ヴィーナ・エナジー・ジャパンは2024年4月12日、福井県福井市で開発する「二枚田風力発電所」の起工式を開催したと発表しました。福井市西部の日本海側に位置する山地へ出力4,200kWの陸上風力発電機を12基設置し、発電所全体の設備容量を50.0MWとします。完成すれば福井県内最大の陸上風力発電所になる計画です。
年間2万6,500世帯分を発電
運転開始後は、年間約2万6,500世帯分に相当する再エネ電力を供給できる見込みです。火力発電との比較では、年間最大5万7,500トンの温室効果ガス削減と約9,800万リットルの節水効果を想定します。

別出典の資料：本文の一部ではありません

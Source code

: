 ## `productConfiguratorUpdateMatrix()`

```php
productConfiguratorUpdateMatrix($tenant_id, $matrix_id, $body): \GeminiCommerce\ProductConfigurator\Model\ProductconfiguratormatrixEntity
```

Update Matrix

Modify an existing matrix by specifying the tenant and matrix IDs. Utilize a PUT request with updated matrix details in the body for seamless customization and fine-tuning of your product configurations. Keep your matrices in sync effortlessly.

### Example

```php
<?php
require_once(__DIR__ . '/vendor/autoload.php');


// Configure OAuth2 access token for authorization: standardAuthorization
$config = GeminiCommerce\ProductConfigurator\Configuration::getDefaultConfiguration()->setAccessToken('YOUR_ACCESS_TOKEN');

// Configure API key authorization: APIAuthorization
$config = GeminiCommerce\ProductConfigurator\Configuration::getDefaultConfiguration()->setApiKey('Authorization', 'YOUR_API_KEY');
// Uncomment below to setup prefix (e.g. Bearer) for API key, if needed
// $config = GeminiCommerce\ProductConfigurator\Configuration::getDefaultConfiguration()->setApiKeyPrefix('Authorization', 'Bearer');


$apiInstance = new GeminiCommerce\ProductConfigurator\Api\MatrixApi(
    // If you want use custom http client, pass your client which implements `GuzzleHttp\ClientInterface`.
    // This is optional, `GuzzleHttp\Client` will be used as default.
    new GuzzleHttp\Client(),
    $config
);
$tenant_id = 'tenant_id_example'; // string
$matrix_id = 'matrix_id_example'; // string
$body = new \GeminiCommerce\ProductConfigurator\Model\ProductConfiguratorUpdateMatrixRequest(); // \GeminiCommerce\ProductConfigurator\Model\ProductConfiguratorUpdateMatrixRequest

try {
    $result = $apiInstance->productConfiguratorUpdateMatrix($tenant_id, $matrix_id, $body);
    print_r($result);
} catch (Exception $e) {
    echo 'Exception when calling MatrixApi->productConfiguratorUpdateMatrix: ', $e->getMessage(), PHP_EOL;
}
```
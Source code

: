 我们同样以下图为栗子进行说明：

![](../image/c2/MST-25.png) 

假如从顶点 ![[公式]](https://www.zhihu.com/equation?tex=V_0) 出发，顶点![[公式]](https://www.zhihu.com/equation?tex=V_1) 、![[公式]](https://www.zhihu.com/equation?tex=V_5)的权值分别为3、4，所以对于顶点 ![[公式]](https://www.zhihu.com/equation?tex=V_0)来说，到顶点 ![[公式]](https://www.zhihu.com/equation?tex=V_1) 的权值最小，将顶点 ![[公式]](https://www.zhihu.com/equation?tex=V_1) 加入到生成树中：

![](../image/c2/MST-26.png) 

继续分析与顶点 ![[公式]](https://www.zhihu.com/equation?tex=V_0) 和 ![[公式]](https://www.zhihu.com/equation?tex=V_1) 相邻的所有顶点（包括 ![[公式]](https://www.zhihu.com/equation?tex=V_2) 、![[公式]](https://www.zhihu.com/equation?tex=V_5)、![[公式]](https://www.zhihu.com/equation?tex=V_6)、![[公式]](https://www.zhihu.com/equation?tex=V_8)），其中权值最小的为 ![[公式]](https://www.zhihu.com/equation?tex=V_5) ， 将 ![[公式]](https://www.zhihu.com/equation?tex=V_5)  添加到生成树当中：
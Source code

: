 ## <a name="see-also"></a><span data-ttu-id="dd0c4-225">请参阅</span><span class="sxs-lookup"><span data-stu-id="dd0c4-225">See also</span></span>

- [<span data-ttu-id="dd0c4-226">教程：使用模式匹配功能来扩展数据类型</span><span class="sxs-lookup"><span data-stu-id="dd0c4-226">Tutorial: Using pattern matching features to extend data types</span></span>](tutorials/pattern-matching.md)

大規模陸上風力では資材搬入、道路整備、騒音・景観、鳥類など周辺環境への継続的な配慮が重要です。
農山漁村再エネ法で地域共生
事業は農林漁業との調和を図りながら再エネ導入を促す農山漁村再生可能エネルギー法を活用します。福井市が設けた協議会で、地域住民、農林漁業関係者、行政、事業者が土地利用や地域還元策を協議してきました。発電規模だけでなく、地域産業との調整過程を制度上明確にした点が特徴で、同社は建設・運転段階でも安全確保と環境保全を続けます。